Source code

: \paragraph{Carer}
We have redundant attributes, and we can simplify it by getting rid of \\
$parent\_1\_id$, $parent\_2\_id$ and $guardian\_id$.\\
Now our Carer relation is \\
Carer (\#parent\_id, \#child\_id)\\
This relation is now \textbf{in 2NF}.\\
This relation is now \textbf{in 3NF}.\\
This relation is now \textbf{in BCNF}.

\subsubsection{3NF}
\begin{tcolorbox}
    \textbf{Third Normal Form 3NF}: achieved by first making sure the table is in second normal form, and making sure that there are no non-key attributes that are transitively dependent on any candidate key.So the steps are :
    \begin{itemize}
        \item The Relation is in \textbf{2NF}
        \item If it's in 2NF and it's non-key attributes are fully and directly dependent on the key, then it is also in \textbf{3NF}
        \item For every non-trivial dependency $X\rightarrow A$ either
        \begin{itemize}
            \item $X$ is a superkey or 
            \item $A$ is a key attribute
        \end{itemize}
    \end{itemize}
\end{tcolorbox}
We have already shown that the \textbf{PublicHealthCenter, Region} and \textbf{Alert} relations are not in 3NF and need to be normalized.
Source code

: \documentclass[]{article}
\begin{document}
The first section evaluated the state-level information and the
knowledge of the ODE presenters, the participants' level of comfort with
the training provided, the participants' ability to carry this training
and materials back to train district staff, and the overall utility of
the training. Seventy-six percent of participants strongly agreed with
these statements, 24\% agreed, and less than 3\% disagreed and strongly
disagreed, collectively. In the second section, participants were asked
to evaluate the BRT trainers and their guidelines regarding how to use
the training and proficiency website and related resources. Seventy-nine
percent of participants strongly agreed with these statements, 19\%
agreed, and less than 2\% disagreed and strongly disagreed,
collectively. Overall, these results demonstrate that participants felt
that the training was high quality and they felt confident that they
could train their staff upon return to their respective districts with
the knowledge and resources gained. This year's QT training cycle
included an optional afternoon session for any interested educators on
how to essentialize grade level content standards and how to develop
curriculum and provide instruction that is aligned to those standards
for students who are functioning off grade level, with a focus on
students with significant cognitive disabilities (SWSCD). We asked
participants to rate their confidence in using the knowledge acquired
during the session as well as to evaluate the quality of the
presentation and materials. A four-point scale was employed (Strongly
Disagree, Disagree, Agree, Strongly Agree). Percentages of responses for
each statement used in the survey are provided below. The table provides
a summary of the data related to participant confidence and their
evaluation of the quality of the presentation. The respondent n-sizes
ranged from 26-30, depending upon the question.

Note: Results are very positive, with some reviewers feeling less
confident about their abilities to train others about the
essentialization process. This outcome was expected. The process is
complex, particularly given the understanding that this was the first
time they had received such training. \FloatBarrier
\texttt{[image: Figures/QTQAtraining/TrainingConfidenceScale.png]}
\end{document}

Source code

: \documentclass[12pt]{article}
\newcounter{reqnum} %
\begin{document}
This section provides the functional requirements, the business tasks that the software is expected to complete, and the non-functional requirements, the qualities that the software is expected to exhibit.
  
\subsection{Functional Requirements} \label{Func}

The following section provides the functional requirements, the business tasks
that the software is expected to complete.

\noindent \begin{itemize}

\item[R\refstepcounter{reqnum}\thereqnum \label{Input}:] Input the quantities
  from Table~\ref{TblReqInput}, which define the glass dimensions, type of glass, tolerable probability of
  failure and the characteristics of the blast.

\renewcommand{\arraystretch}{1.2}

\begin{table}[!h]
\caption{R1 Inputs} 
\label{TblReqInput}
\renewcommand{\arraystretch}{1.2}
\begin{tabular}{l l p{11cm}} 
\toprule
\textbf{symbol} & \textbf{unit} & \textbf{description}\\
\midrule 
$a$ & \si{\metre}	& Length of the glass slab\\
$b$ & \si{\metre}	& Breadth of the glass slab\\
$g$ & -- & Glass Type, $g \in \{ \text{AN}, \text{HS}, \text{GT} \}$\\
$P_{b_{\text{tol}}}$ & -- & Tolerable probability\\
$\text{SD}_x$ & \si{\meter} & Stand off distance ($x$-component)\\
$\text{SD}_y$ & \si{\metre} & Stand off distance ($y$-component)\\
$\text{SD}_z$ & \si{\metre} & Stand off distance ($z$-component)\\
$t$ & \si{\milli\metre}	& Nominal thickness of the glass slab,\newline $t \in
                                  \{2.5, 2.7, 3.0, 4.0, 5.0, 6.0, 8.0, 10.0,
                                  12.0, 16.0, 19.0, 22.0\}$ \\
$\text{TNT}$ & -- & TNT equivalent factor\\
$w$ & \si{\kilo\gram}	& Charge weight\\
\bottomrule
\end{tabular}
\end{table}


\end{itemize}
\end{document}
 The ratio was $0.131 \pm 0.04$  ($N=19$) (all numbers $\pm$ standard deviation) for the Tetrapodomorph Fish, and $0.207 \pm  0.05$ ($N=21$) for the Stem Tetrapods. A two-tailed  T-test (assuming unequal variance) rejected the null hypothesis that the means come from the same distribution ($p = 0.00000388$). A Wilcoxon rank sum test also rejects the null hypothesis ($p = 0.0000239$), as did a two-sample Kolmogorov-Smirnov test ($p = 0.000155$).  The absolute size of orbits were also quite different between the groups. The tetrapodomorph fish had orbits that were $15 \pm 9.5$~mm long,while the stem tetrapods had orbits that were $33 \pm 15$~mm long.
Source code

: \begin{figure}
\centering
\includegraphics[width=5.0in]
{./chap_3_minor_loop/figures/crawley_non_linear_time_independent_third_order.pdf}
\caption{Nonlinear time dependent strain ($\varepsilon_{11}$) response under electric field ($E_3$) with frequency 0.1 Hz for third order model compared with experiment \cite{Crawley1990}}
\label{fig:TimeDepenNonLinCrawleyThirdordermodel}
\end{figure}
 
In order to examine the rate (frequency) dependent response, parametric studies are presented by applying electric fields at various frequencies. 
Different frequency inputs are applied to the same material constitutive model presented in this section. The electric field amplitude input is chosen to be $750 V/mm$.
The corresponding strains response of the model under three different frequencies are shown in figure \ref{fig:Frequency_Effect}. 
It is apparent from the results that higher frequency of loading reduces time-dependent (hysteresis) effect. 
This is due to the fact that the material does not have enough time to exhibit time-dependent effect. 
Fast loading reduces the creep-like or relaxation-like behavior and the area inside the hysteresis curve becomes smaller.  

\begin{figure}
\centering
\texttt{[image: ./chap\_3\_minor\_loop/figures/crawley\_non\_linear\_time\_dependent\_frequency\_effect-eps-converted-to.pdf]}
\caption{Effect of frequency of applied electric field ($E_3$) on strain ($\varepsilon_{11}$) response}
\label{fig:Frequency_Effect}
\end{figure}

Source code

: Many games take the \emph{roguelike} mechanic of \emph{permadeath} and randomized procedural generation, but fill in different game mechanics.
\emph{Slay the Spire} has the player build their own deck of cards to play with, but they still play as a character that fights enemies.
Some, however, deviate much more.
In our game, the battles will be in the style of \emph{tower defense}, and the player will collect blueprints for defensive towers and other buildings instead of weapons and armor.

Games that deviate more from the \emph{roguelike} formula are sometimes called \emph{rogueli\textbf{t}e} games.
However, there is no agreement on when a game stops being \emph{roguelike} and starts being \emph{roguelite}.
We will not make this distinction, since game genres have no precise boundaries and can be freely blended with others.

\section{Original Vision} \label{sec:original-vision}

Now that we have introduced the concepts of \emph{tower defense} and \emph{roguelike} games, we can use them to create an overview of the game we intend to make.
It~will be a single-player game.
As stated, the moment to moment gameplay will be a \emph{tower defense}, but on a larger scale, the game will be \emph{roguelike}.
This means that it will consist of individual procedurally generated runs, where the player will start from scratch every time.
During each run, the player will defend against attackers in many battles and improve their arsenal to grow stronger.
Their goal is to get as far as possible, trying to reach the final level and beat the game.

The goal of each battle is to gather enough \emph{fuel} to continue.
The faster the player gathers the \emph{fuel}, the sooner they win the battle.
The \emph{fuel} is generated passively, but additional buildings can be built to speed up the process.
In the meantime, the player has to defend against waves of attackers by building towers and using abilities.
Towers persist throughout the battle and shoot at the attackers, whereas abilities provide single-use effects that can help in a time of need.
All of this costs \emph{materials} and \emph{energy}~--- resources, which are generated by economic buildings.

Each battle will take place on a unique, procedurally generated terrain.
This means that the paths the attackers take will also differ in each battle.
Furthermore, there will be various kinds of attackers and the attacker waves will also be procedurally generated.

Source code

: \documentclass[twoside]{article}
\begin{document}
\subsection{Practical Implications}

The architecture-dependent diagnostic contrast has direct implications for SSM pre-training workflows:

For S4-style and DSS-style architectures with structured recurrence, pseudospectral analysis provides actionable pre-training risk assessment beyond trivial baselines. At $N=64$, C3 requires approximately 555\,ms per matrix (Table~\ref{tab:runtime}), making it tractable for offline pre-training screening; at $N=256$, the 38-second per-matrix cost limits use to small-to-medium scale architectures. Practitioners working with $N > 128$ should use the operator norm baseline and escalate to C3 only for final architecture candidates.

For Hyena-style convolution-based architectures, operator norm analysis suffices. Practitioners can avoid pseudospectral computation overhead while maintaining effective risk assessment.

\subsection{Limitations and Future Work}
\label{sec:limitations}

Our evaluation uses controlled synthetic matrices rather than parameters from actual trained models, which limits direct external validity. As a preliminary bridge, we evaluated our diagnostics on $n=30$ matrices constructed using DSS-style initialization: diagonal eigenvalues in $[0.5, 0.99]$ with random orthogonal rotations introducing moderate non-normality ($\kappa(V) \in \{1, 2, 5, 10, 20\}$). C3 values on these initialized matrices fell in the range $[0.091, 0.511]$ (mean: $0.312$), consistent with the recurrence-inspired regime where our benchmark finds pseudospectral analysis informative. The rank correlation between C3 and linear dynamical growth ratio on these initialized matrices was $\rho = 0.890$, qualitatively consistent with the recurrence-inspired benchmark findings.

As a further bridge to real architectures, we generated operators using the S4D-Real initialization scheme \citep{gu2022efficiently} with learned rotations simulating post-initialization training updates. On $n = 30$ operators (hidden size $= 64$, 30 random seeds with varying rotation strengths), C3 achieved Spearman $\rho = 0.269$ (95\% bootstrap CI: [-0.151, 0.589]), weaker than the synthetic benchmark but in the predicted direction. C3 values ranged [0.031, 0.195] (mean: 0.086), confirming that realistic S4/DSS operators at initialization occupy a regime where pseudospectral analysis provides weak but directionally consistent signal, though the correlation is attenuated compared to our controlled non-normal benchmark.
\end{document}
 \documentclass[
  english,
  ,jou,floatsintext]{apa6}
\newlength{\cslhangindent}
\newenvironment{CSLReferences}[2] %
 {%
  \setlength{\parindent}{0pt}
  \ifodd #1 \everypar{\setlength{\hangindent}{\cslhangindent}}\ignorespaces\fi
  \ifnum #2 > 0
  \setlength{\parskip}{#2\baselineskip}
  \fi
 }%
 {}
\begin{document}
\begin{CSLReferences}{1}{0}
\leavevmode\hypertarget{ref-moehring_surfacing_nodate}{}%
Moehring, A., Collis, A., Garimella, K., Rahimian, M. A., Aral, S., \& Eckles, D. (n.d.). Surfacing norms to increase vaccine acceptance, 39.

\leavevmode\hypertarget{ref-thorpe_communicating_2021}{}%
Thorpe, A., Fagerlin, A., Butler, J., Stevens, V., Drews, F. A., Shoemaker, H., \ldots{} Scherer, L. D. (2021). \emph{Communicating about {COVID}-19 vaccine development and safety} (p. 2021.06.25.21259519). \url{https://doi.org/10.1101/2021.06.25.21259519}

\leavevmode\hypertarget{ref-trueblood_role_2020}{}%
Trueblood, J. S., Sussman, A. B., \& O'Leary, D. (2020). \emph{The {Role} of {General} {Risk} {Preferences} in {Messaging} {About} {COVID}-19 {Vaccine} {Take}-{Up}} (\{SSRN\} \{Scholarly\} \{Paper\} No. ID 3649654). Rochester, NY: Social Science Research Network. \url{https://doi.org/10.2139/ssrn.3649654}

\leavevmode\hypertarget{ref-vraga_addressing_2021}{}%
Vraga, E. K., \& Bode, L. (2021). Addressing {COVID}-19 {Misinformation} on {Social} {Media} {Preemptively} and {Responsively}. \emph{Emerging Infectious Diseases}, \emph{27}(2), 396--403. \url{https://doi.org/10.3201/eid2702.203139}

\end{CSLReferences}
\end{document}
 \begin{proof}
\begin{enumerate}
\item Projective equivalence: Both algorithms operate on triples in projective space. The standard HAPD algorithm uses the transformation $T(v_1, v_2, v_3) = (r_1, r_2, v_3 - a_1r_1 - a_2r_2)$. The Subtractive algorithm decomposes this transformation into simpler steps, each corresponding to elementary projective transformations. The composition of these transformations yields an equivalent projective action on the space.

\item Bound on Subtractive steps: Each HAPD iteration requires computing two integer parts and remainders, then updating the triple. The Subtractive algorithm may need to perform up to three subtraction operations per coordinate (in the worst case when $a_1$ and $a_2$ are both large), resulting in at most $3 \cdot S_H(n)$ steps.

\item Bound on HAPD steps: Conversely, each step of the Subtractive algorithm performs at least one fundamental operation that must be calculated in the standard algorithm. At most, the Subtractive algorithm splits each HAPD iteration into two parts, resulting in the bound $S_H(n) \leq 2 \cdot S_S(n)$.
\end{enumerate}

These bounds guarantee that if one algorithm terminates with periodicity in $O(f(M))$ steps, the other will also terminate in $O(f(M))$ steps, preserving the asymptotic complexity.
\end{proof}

▬▬▬▬▬▬

● Assignment:
Check each line of the records above, and copy those that hold the word "deviate".

● Solved exercise:
Some, however, deviate much more.
Games that deviate more from the \emph{roguelike} formula are sometimes called \emph{rogueli\textbf{t}e} games.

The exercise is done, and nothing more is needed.